● YOUR GOAL:
From the line with "Note that this" to the last line of the data below, repeat every line exactly and add nothing.

>>>>

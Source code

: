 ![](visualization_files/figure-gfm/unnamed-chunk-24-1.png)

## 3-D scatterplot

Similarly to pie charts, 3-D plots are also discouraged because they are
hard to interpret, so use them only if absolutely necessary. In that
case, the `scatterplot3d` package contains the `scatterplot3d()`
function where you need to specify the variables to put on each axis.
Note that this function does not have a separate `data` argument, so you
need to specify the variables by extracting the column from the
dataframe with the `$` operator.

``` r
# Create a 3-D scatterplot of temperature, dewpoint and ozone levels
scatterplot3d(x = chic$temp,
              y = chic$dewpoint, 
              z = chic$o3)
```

<<<<

● ANSWER TO THIS TASK:
Note that this function does not have a separate `data` argument, so you
need to specify the variables by extracting the column from the
dataframe with the `$` operator.

``` r
# Create a 3-D scatterplot of temperature, dewpoint and ozone levels
scatterplot3d(x = chic$temp,
              y = chic$dewpoint, 
              z = chic$o3)
```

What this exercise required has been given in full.